We had a great 2 days on the water this weekend.


----------



## alanbird_87 (Apr 3, 2011)

Great looking boat! Its amazing how fast these little boats will go with a 25 hp motor on them! 8)


----------



## reedjj (Apr 5, 2011)

Today I picked up a throw cushion on sale for $9.00 that fits between the seats and a steering wheel cover Just for the heck of it.

One of the guys at work has a jeep and recently bought a winch for it and he gave me his comealong. Now I can get over any long, timber, sandbar, or rock thats in my way.


----------



## rusty.hook (Apr 5, 2011)

I don't know what state your in, but in Texas, with a closed compartment with gas in it you had better have a fire extingusher on board, or else ya get the ol ticket.


----------



## reedjj (Apr 5, 2011)

I Wouldn't call it a closed compartment. Its just a piece of plywood painted green with velcro to hold it down. Plenty of room for the stearing controls and fuel lines to be run in and out. plus about a 6 inch gap for any fumes to escape.
I do have a fire extinguisher on board. It's the law here. Not in the fuel compartment though. 

I live in Fl. FWC (Florida fish and wildlife conservation commission) does not play and niether do the Sherrifs office. There is even a show on the NatGeo channel called "Operation Wild" about the FWC. I got inspected Sunday at the boat ramp by the Clay County Sherriffs patrol boat. Passed with flying colors. I didnt have a throw cushion or throw life preserver. On a boat less than 16' With 2 passengers on board you only have to have life jackets for each passenger. With 3 or more you have to have life jackets for each passenger and a throwable life preserver (a cushion meets this req.). They thought I was over 16 feet and even after they did thier insp and saw the coast guard placard that said 15 feet they still measured me. I was a little worried that with the added length of the motor they would say that I was over 16 but I was good. Anyway I got a cushion today anyway. I don't want to give them any reason on mess with me.


----------



## Honky Tonkin (Apr 5, 2011)

I just wanted to say that i love your boat and the things you have done with it. I think I am going to do something pretty similar next year. i love the bass boat feel of it so low on the water like that!


----------



## reedjj (Apr 7, 2011)

Thank you very much Honky Tonkin! Im pretty proud of her. Its just a little jon boat but it sure does what I wanna do. Get me back up in the shallow water where no one else can go.

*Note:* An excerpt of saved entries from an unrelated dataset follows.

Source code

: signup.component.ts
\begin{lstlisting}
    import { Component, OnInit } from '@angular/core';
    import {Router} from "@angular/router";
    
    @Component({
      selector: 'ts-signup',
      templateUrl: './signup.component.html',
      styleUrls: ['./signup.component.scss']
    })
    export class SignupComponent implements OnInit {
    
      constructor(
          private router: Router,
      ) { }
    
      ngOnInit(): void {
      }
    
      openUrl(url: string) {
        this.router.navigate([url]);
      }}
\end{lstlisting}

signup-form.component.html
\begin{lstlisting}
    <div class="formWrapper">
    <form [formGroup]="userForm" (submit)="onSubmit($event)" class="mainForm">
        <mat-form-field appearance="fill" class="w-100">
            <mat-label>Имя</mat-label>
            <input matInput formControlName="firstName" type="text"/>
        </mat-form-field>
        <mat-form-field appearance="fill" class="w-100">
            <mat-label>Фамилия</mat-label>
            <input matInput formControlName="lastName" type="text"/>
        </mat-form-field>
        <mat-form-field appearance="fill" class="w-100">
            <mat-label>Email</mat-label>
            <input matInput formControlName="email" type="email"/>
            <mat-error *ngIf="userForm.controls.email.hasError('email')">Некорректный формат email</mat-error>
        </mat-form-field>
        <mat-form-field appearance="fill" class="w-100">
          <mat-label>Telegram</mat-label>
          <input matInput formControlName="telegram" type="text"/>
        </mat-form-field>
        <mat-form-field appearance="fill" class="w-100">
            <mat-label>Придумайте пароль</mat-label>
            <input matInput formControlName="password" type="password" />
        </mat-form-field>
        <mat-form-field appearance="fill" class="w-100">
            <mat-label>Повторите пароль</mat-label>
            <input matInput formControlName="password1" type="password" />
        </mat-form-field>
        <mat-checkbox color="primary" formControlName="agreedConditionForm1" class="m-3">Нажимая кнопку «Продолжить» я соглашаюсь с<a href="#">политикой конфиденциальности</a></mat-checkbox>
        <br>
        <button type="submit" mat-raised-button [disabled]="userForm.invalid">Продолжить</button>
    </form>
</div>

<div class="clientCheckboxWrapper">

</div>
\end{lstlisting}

Today I finally downloaded the GPS app from my phone. We have some friends from out of town staying with us and we took them for a ride on the creek. The good news is that with my 210lbs my friends 250lbs and both our wives which add up to probably 300lbs put together. 760 lbs (10 lbs over the safety sticker) just in people. plus the wood decking probably about 100lbs worth and then the motor that weighs in at 120lbs and 6 gallons of gas I was still able to run 25mph at WOT and able to get on plane no problem. I was thinking I might hit 20 if I was lucky with 4 adults and full tank of gas plus a cooler. 25mph @ WOT is way better than expected. I was able to stay on plane and cruise at 16 mph very nicely.

Now I just need to see what she will do with me alone in the boat.


----------



## reedjj (Apr 7, 2011)

Honky Tonkin said:


> I just wanted to say that i love your boat and the things you have done with it. I think I am going to do something pretty similar next year. i love the bass boat feel of it so low on the water like that!



One thing I would do differently and will on my next build......... I would have either got the 1442 NCS (no center seat) Alumacraft https://www.google.com/imgres?imgurl=https://www.boatreviews.org/images/product/729/600/cf91a0b5.jpg&imgrefurl=https://www.boatreviews.org/t/Alumacraft-Boat-Reviews/e/Alumacraft-1442-NCS-Boat-Reviews/&usg=__4QRBk7xPeSXsoJp0yumxOP_gbns=&h=254&w=400&sz=89&hl=en&start=0&zoom=1&tbnid=WCT3nx3PaGrbHM:&tbnh=104&tbnw=163&ei=BICeTcW4EIGftwew7amEAw&prev=/images%3Fq%3Dalumacraft%2B1442%2Bncs%26um%3D1%26hl%3Den%26sa%3DG%26biw%3D1259%26bih%3D567%26tbm%3Disch&um=1&itbs=1&iact=rc&dur=328&oei=BICeTcW4EIGftwew7amEAw&page=1&ndsp=18&ved=1t:429,r:8,s:0&tx=112&ty=31. And done the exact same build but without the extended front wooden deck. The 1442 NCS already has a front deck. And it would really fly with either a 25hp prop or a 25/18 Jet.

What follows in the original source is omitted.